Although widely expected, officials have not so far said whether Mr Xi will make the trip, his first to Hong Kong since becoming president in 2013, if confirmed.
The South China Morning Post reported for the first time on Friday (June 23) that Mr Xi's visit had been "confirmed", citing unnamed sources with knowledge of the trip.
It comes at a time when Beijing stands accused of squeezing the semi-autonomous city's freedoms and frustrations have led to the emergence of a new independence movement calling for Hong Kong to break from the mainland.
Protesters say they are preparing to gather during the handover celebrations and Mr Xi's visit will be shrouded in a huge security operation.

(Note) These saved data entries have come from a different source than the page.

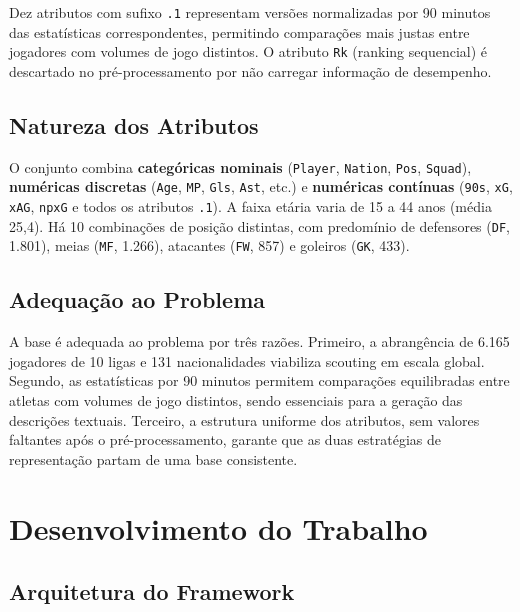 \documentclass[portuguese]{sbc2025}
\begin{document}
Dez atributos com sufixo \texttt{.1} representam versões normalizadas por 90 minutos
das estatísticas correspondentes, permitindo comparações mais justas entre jogadores
com volumes de jogo distintos. O atributo \texttt{Rk} (ranking sequencial) é
descartado no pré-processamento por não carregar informação de desempenho.

\subsection{Natureza dos Atributos}

O conjunto combina \textbf{categóricas nominais} (\texttt{Player}, \texttt{Nation},
\texttt{Pos}, \texttt{Squad}), \textbf{numéricas discretas} (\texttt{Age}, \texttt{MP},
\texttt{Gls}, \texttt{Ast}, etc.) e \textbf{numéricas contínuas} (\texttt{90s},
\texttt{xG}, \texttt{xAG}, \texttt{npxG} e todos os atributos \texttt{.1}). A faixa
etária varia de 15 a 44 anos (média 25,4). Há 10 combinações de posição distintas,
com predomínio de defensores (\texttt{DF}, 1.801), meias (\texttt{MF}, 1.266),
atacantes (\texttt{FW}, 857) e goleiros (\texttt{GK}, 433).

\subsection{Adequação ao Problema}

A base é adequada ao problema por três razões. Primeiro, a abrangência de 6.165
jogadores de 10 ligas e 131 nacionalidades viabiliza scouting em escala global. Segundo,
as estatísticas por 90 minutos permitem comparações equilibradas entre atletas com
volumes de jogo distintos, sendo essenciais para a geração das descrições textuais.
Terceiro, a estrutura uniforme dos atributos, sem valores faltantes após o
pré-processamento, garante que as duas estratégias de representação partam de uma
base consistente.


\section{Desenvolvimento do Trabalho}
\label{sec:dev}

\subsection{Arquitetura do Framework}
\end{document}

His itinerary includes touring the garrison of China's People's Liberation Army in central Hong Kong, as well as visiting an infrastructure project, the Post said.
He will arrive on Thursday with his wife Peng Liyuan and stay until Saturday, July 1, the handover anniversary date, when he will inaugurate the city's new leader Carrie Lam, the report added.
Hong Kong was handed back to China by Britain in 1997 under a "one country, two systems" deal designed to protect its freedoms and way of life for 50 years.
But a number of incidents, including the disqualification from the legislature of two pro-independence lawmakers and the alleged abduction of five Hong Kong booksellers, have raised fears that Beijing is trampling the agreement.
A government spokesman told AFP on Friday there was still no official confirmation that Mr Xi would visit.
Political analyst Willy Lam predicted there may be "ugly scenes" if he does.
"The fact that the head of the (Chinese Communist) party and the army is in Hong Kong, I think, will enhance people's impression that Beijing really means business," said Professor Lam from the Chinese University of Hong Kong.
"This is a symbol of the fact that in 'one country, two systems', the one country is towering over the two systems."